Sebentar lagi, satu semester lagi dalam kalender perkuliahan, maka kami akan menerima keluarga baru kembali. Para dedek-dedek lucu lulusan SMA dari berbagai penjuru kota dan kabupaten akan berhamburan mencari universitas pilihan untuk melanjutkan kembali belajar dan merangkai cerita masa depan. Mereka akan menentukan hendak dibawa kemana diri mereka setelah kelulusan. Maka dari sejak sekarang, sebisa mungkin persiapkanlah tujuan dan rancanglah langkah ke depan.
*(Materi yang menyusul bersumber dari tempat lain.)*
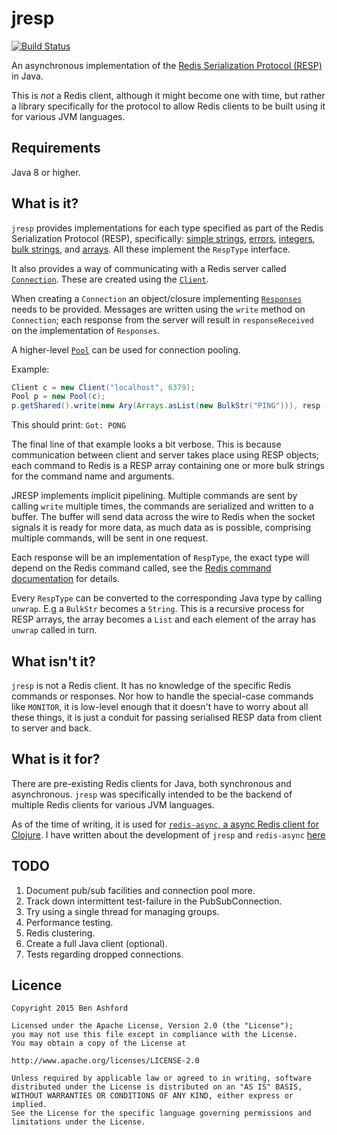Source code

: # jresp

[![Build Status](https://travis-ci.org/benashford/jresp.svg?branch=master)](https://travis-ci.org/benashford/jresp)

An asynchronous implementation of the [Redis Serialization Protocol (RESP)](http://redis.io/topics/protocol) in Java.

This is *not* a Redis client, although it might become one with time, but rather a library specifically for the protocol to allow Redis clients to be built using it for various JVM languages.

## Requirements

Java 8 or higher.

## What is it?

`jresp` provides implementations for each type specified as part of the Redis Serialization Protocol (RESP), specifically: [simple strings](src/main/java/jresp/protocol/SimpleStr.java), [errors](src/main/java/jresp/protocol/Err.java), [integers](src/main/java/jresp/protocol/Int.java), [bulk strings](src/main/java/jresp/protocol/BulkStr.java), and [arrays](src/main/java/jresp/protocol/Ary.java).  All these implement the `RespType` interface.

It also provides a way of communicating with a Redis server called [`Connection`](src/main/java/jresp/Connection.java).  These are created using the [`Client`](src/main/java/jresp/Client.java).

When creating a `Connection` an object/closure implementing [`Responses`](src/main/java/jresp/Responses.java) needs to be provided.  Messages are written using the `write` method on `Connection`; each response from the server will result in `responseReceived` on the implementation of `Responses`.

A higher-level [`Pool`](src/main/java/jresp/pool/Pool.java) can be used for connection pooling.

Example:

```java
Client c = new Client("localhost", 6379);
Pool p = new Pool(c);
p.getShared().write(new Ary(Arrays.asList(new BulkStr("PING"))), resp -> System.out.println("Got: " + resp));
```

This should print: `Got: PONG`

The final line of that example looks a bit verbose.  This is because communication between client and server takes place using RESP objects; each command to Redis is a RESP array containing one or more bulk strings for the command name and arguments.

JRESP implements implicit pipelining.  Multiple commands are sent by calling `write` multiple times, the commands are serialized and written to a buffer.  The buffer will send data across the wire to Redis when the socket signals it is ready for more data, as much data as is possible, comprising multiple commands, will be sent in one request.

Each response will be an implementation of `RespType`, the exact type will depend on the Redis command called, see the [Redis command documentation](http://redis.io/commands) for details.

Every `RespType` can be converted to the corresponding Java type by calling `unwrap`.  E.g a `BulkStr` becomes a `String`.  This is a recursive process for RESP arrays, the array becomes a `List` and each element of the array has `unwrap` called in turn.

## What isn't it?

`jresp` is not a Redis client.  It has no knowledge of the specific Redis commands or responses.  Nor how to handle the special-case commands like `MONITOR`, it is low-level enough that it doesn't have to worry about all these things, it is just a conduit for passing serialised RESP data from client to server and back.

## What is it for?

There are pre-existing Redis clients for Java, both synchronous and asynchronous.  `jresp` was specifically intended to be the backend of multiple Redis clients for various JVM languages.

As of the time of writing, it is used for [`redis-async`, a async Redis client for Clojure](https://github.com/benashford/redis-async).  I have written about the development of `jresp` and `redis-async` [here](http://benashford.github.io/blog/2015/06/02/java-in-a-polygot-jvm-world/)

## TODO

1. Document pub/sub facilities and connection pool more.
2. Track down intermittent test-failure in the PubSubConnection.
3. Try using a single thread for managing groups.
4. Performance testing.
5. Redis clustering.
6. Create a full Java client (optional).
7. Tests regarding dropped connections.

## Licence

```
Copyright 2015 Ben Ashford

Licensed under the Apache License, Version 2.0 (the "License");
you may not use this file except in compliance with the License.
You may obtain a copy of the License at

http://www.apache.org/licenses/LICENSE-2.0

Unless required by applicable law or agreed to in writing, software
distributed under the License is distributed on an "AS IS" BASIS,
WITHOUT WARRANTIES OR CONDITIONS OF ANY KIND, either express or implied.
See the License for the specific language governing permissions and
limitations under the License.
```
Aku teringat sekitar tiga hingga empat tahun lalu saat masih berseragam biru taplak meja-putih, seragam khas sekolahku yang paling aman sedunia karena berada di dekat Kopassus yang peringkat 3 dunia, haha… Saat itu, aku dan teman-teman, ketika kelas 11, tak terlalu memikirkan pilihan kuliah. Paling jauh kami cuma berpikir “Ah besok aku mau ke UGM…”, “Aku mau ke UNDIP.”, “Aku ikut kamu ajah…”. Semacam itu. Pragmatis mungkin. Kehidupan SMA kami sering kami pakai untuk –selain belajar dan tahfidz, cieee tahfidz…– adalah untuk main game, makan-makan, touring, ngakak-ngakak, tidur di kelas, dan berbagai “aktivitas anak SMA pada umumnya”. Mungkin cuma sedikit yang serius memikirkan masa depan studinya. Aku tidak termasuk. Aku lebih suka melakukan kegiatan anak SMA pada umumnya. Bahkan kelas 11 adalah masa dimana akademikku paling anjlok. Kelas 10 saja aku peringkat 3 seangkatan loh… Tapi kelas 11 itu pula aku malah disuruh mewakili setiap ada lomba atau olimpiade Biologi. Walaupun nggak pernah menang sih…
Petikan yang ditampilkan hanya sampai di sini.